[youtube https://www.youtube.com/watch?v=NhPDCTEnk-Q]
A week ago last Saturday we went out to my aunt’s cabin on North Manistique Lake. It was a pretty typical day at camp until my daughter Aster found a young seagull all tangled up in a fishing lure.

She sent her cousin Jenna running to find me. When I got to the scene, the poor thing had one treble hook in its leg and another in its bill, terrified, in pain, and unable to even fly because its head was all twisted around.

We caught the gull, and I held it while my brother cut away the lure with wire cutters. Unfortunately the barbed hooks were still embedded in the creature’s leg and bill. None of us felt qualified to conduct bird surgery on the spot. After many unsuccessful phone calls to the DNR, several vet clinics, a bird hotline, and wildlife rehabilitators, I was about to give up on finding help for her.
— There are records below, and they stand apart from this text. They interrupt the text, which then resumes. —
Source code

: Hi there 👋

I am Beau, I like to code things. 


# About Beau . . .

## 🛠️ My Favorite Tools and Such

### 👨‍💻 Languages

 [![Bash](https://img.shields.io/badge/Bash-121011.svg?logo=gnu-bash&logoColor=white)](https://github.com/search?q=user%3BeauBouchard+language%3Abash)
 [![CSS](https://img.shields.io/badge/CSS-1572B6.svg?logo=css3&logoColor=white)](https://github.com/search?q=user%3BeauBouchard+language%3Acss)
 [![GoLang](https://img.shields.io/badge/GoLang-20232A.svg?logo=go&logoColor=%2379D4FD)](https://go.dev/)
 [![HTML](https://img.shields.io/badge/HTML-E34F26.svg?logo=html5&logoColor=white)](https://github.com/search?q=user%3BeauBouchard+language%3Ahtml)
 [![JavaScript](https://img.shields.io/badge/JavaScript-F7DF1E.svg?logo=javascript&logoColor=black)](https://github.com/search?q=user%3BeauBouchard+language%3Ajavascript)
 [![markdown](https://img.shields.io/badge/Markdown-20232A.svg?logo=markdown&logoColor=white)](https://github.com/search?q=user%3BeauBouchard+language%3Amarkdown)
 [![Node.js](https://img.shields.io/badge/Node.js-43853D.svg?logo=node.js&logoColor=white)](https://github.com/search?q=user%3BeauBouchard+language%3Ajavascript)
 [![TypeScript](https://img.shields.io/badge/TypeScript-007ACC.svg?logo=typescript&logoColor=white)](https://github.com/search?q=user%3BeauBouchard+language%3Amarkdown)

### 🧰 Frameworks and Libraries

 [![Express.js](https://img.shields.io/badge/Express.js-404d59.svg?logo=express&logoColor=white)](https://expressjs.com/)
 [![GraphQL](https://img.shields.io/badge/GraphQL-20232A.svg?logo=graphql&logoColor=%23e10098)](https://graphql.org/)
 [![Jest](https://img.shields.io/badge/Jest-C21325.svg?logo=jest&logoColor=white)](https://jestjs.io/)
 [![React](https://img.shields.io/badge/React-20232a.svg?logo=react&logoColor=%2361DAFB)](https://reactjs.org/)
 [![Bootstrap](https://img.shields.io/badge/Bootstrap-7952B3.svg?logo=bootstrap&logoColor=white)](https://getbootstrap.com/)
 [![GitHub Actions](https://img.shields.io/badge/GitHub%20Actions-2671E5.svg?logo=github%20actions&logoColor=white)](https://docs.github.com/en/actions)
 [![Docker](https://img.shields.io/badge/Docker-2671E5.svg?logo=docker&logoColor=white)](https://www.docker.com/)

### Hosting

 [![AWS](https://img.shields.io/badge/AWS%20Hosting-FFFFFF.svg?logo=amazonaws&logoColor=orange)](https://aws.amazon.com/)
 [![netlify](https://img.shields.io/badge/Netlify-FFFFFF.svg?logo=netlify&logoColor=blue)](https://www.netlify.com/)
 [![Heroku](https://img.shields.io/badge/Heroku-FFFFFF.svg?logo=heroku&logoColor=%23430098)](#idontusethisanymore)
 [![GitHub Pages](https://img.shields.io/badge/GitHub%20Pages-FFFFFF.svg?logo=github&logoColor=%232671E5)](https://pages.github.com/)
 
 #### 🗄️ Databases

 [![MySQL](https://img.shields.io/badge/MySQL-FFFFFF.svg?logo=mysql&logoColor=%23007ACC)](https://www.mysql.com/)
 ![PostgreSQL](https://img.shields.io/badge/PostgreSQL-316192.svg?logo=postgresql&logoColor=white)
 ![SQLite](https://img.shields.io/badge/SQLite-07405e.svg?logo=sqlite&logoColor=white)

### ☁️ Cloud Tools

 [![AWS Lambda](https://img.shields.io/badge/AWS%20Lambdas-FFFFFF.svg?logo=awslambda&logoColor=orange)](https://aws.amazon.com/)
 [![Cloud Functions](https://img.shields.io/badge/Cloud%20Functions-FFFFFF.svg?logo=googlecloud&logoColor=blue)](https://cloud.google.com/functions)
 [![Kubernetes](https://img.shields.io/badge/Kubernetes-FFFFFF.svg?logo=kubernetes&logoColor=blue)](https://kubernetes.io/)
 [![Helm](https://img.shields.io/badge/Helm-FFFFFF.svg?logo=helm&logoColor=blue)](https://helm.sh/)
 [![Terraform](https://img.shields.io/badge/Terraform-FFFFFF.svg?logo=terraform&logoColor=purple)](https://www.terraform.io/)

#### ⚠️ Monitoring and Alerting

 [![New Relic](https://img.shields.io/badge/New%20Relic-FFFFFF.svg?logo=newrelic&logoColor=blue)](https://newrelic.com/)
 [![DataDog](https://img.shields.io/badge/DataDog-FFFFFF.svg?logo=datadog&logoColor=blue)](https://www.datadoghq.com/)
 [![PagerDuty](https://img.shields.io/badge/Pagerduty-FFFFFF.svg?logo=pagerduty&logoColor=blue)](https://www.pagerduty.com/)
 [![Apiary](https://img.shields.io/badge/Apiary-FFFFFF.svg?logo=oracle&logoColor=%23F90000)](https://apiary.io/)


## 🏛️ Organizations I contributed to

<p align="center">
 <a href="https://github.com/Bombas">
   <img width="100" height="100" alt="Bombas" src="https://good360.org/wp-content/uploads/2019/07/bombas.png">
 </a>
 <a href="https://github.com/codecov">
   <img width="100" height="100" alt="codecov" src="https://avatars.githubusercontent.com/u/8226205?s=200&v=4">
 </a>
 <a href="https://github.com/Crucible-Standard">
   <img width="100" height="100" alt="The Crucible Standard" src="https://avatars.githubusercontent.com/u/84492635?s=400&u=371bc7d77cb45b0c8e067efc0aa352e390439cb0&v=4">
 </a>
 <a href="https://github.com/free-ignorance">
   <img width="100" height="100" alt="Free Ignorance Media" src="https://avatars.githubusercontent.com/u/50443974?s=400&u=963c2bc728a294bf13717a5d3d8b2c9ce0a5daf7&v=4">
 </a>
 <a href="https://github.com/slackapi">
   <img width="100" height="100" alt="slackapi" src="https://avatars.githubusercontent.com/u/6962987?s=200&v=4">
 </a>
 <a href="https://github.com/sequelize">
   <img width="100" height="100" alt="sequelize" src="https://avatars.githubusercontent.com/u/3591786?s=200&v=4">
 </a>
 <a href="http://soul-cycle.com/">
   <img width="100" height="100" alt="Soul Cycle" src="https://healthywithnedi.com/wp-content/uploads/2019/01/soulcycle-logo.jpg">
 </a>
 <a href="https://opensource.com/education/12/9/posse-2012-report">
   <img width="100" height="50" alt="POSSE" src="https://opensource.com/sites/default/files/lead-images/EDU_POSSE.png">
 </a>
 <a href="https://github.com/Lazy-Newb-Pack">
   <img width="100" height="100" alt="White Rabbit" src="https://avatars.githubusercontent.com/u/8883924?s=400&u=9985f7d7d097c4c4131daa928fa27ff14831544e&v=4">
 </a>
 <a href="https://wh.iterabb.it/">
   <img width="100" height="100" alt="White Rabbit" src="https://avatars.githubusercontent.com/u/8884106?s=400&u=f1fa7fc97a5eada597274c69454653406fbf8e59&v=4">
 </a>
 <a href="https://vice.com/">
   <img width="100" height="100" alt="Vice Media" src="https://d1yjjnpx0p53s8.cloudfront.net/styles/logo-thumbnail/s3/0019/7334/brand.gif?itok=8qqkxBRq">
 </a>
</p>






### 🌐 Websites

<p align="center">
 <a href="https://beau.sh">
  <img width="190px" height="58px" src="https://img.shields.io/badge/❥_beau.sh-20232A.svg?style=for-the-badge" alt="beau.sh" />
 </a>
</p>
Then suddenly the phone rang. It was Dr. Plomer of the Curtis, MI Veterinary Clinic. Unlike the other vets, when he heard we had an injured seagull he offered right away to meet us at his clinic.

My sister in law Maureen and I jumped in her car. We managed to find the clinic (although not without getting a bit lost!). It wasn’t long before the hooks were out. Dr. Plomer (who we could tell right away was a kindred spirit) insisted that we name the bird so he could enter it into his database. So we named her Lucky.

Thank goodness for caring vets!

Hope you find Lucky’s return to the wild as inspiring as I do. (But apologies for the funky format. No one told Aster to hold the phone sideways for a video!)